En décembre 1971, son collègue Raymond Borel et lui s'intéressent à un groupe de médecins qui vient de se dissocier de la Croix-Rouge. Ces médecins, et les journalistes qui s'étaient joints à eux, rejetaient la neutralité de l'organisme qui les empêchait de dénoncer des situations inacceptables sur le terrain. Ils voulaient avoir les coudées franches pour porter secours dans l'urgence, sans avoir à attendre la permission d'un gouvernement pour entrer sur un territoire. C'est ainsi qu'est né: le Secours médical français, SMF.

 

Dans l'histoire de l'organisme*, on explique pourquoi le nom «SMF» ne faisait pas l'unanimité. «Cet intitulé cloche», se disait Raymond Borel. «Si nous voulons intervenir dans nos ex-colonies, ne vaut-il pas mieux éliminer ce français qui pourrait chatouiller la susceptibilité des nouveaux dirigeants africains?»

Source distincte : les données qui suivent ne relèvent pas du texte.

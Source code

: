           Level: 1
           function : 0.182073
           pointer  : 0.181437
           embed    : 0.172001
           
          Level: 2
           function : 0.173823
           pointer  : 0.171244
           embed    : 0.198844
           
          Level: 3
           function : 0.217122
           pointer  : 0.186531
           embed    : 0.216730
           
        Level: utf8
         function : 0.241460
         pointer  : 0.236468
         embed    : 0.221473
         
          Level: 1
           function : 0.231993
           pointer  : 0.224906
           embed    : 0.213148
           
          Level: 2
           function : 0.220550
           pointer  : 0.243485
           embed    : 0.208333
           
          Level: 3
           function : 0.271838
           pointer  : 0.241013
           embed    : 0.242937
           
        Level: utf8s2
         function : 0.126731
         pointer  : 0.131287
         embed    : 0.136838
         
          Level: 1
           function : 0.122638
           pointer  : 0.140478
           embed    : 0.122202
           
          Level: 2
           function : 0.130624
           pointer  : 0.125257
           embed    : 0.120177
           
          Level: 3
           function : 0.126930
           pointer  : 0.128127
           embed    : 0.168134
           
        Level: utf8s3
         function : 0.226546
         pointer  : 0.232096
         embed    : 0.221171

«Nous avons ruminé des heures, tourné et retourné en tous les sens les initiales SMF. Mais rendons à César ce qui lui revient: MSF, Médecins sans frontières, est sorti du crâne embrumé de Philippe Bernier, mon défunt ami.»

Ainsi est né Médecins sans frontières, premier d'une panoplie d'organismes qui, inspirés par le dévouement de ceux qui ont été surnommés les French Doctors, ou tout simplement par «l'affirmation chevaleresque» qu'évoque leur nom (selon leur biographe), reprendront le «sans frontières» (SF) à leur compte.

Depuis cette trouvaille il y a près de 40 ans, les SF ont fait des petits. Une petite recherche sur le site de l'Agence du revenu permet de dénombrer une trentaine d'organismes «sans frontières» et une vingtaine de «without borders» au Canada seulement.

Dans le monde, avec en plus les «sin fronteras» espagnols, c'est encore pire. Du prosaïque (avocats, pharmaciens, ingénieurs, architectes), au plus curieux (clowns, cuisiniers, homéopathes, avions...), sans oublier le spirituel (église, souffle et vie, évangélisme), les SF sont très populaires. Très.

Trop, selon Médecins sans frontières, qui subit la confusion des genres sur le terrain. «Ça pose un problème réel d'identité et d'identification», déplore Françoise Saulnier, directrice juridique de Médecins sans frontières en France.

 

Qui parle au nom des SF?

Récemment, les juristes de MSF ont découvert une clinique moscovite au nom de Médecins sans frontières («qui, de plus, n'employait pas de très bons médecins», glisse Françoise Saulnier), un médecin tchadien autoproclamé MSF et un organisme Médiation sans frontières, qui intervient en Afrique avec le même acronyme que les réputés médecins.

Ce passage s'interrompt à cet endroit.